▶ _Work order_
Pull every line that includes the word "expected" out of the data below and copy it.
-=-=-
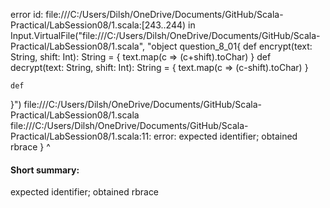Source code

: error id: file:///C:/Users/Dilsh/OneDrive/Documents/GitHub/Scala-Practical/LabSession08/1.scala:[243..244) in Input.VirtualFile("file:///C:/Users/Dilsh/OneDrive/Documents/GitHub/Scala-Practical/LabSession08/1.scala", "object question_8_01{
    def encrypt(text: String, shift: Int): String = {
        text.map(c => (c+shift).toChar)
    }
    def decrypt(text: String, shift: Int): String = {
        text.map(c => (c-shift).toChar)
    }


    def 
}")
file:///C:/Users/Dilsh/OneDrive/Documents/GitHub/Scala-Practical/LabSession08/1.scala
file:///C:/Users/Dilsh/OneDrive/Documents/GitHub/Scala-Practical/LabSession08/1.scala:11: error: expected identifier; obtained rbrace
}
^
#### Short summary: 

expected identifier; obtained rbrace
-=-=-
▶ _Answer section_
file:///C:/Users/Dilsh/OneDrive/Documents/GitHub/Scala-Practical/LabSession08/1.scala:11: error: expected identifier; obtained rbrace
expected identifier; obtained rbrace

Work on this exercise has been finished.